TEMPO.CO, Sumenep - Bupati Kabupaten Sumenep KH Busyro Karim menilai masa tiga tahun Jembatan Surabaya-Madura (Suramadu) beroperasi sejak 10 Juni 2009 lalu, tidak ada perubahan yang dirasakan masyarakat di empat kabupaten di Madura, yakni mulai dari Kabupaten Bangkalan, Sampang, Pamekasan, Sumenep.
“Tidak ada pembangunan apa-apa. Hotelnya itu-itu saja, masih sama,” kata Busyro, Minggu, 18 November 2012.
Tidak tampaknya kemajuan dalam pembangunan infrasturktur di Madura, kata dia, menunjukkan tidak ada investasi yang masuk ke Madura. Kalaupun ada hanya investasi sekala kecil berupa pergudangan sementara produksi barangnya tetap dikerjakan di luar Madura.

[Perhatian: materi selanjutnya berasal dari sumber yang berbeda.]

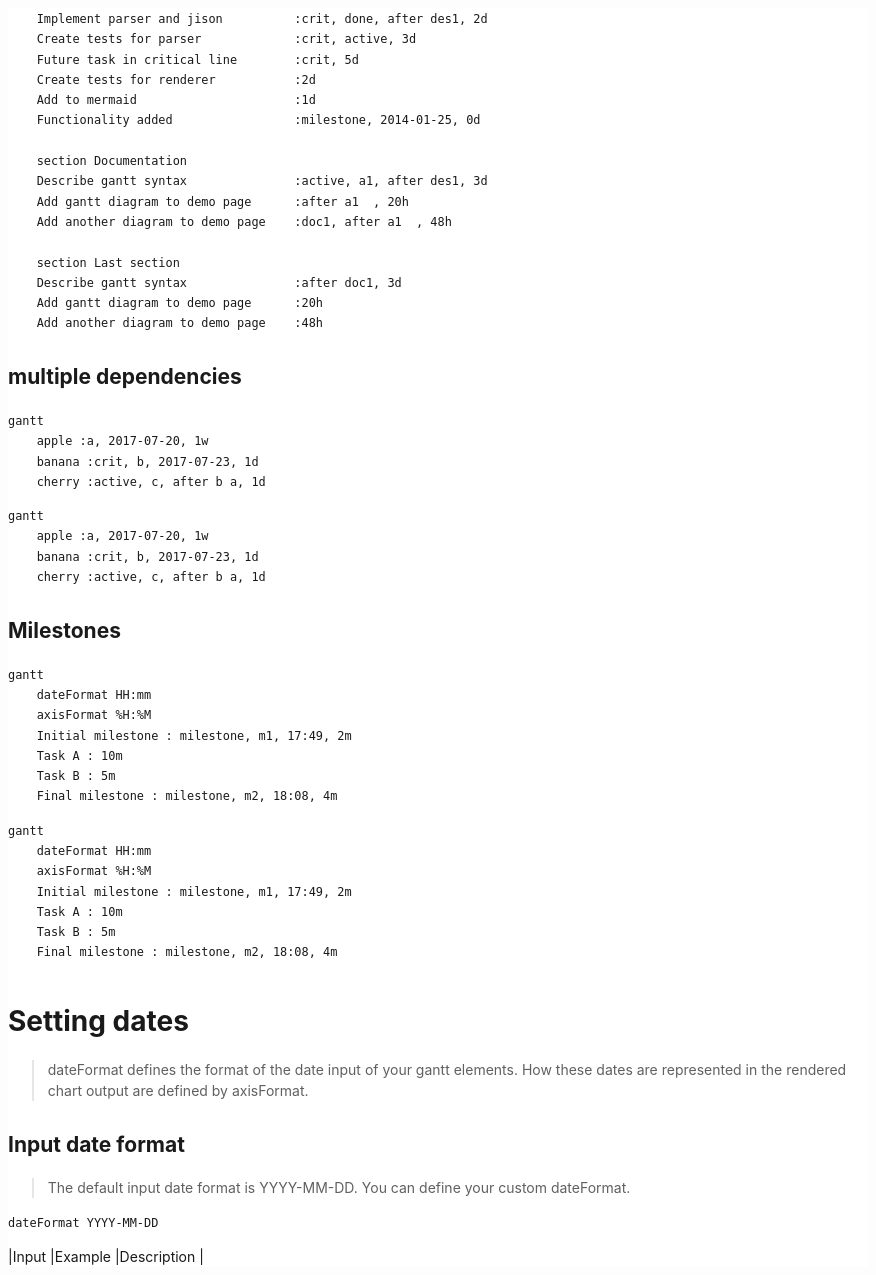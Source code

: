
 ```mermaid
    Implement parser and jison          :crit, done, after des1, 2d
    Create tests for parser             :crit, active, 3d
    Future task in critical line        :crit, 5d
    Create tests for renderer           :2d
    Add to mermaid                      :1d
    Functionality added                 :milestone, 2014-01-25, 0d

    section Documentation
    Describe gantt syntax               :active, a1, after des1, 3d
    Add gantt diagram to demo page      :after a1  , 20h
    Add another diagram to demo page    :doc1, after a1  , 48h

    section Last section
    Describe gantt syntax               :after doc1, 3d
    Add gantt diagram to demo page      :20h
    Add another diagram to demo page    :48h
```
## multiple dependencies
```markdown 
gantt
    apple :a, 2017-07-20, 1w
    banana :crit, b, 2017-07-23, 1d
    cherry :active, c, after b a, 1d
```
```mermaid
gantt
    apple :a, 2017-07-20, 1w
    banana :crit, b, 2017-07-23, 1d
    cherry :active, c, after b a, 1d
```

## Milestones
```markdown
gantt
    dateFormat HH:mm
    axisFormat %H:%M
    Initial milestone : milestone, m1, 17:49, 2m
    Task A : 10m
    Task B : 5m
    Final milestone : milestone, m2, 18:08, 4m
```
```mermaid
gantt
    dateFormat HH:mm
    axisFormat %H:%M
    Initial milestone : milestone, m1, 17:49, 2m
    Task A : 10m
    Task B : 5m
    Final milestone : milestone, m2, 18:08, 4m
```
# Setting dates
> dateFormat defines the format of the date input of your gantt elements. How these dates are represented in the rendered chart output are defined by axisFormat.
## Input date format
> The default input date format is YYYY-MM-DD. You can define your custom dateFormat.
```markdown
dateFormat YYYY-MM-DD
```
|Input		|Example		|Description											|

Menurut Busyro, hingga kini tujuan utama pembangunan Jembatan Suramadu tidak tercapai yaitu mendatangkan banyak investasi ke Madura. Sebaliknya yang terjadi, sejak ada suramadu, orang Madura berbondong-bondong ke Surabaya untuk belanja. “Suramadu hanya memperlancar arus uang dari Madura ke Surabaya,” kata Busyro.
Menurut Busyro, kondisi ini disebabkan tidak maksimalnya Badan Pengelola Wilayah Suramadu (BPWS) melaksanakan wewenang yang sudah diberikan. Hal ini bisa dilihat dari belum ada pembangunan apa pun di wilayah kaki jembatan Suramadu sisi Bangkalan. “Apalagi orang yang duduk di BPWS tidak mengerti kultur orang Madura. Ini juga menghambat,” katanya.
Padahal, Busyro melanjutkan, Pemerintah Kabupaten Sumenep sudah menyiapkan diri untuk datangnya investasi. Seperti mempermudah seluruh bentuk perizinan bagi investor dengan membuat kantor pelayanan perizinan terpadu, dimana dengan lembaga ini, waktu perizinan yang biasanya memakan waktu berbulan-bulan, kini bisa selesai dalam sepekan.
Sumenep yang merupakan kabupaten tertimur di pulau Madura, mempunyai banyak potensi sumber daya alam yang membutuhkan banyak sentuhan tangan investor. Mulai dari bidang pertanian, pariwisata juga sumber daya alam berupa minyak dan gas bumi. “Kami terus promosikan apa yang kami punya untuk menarik investasi,” kata dia.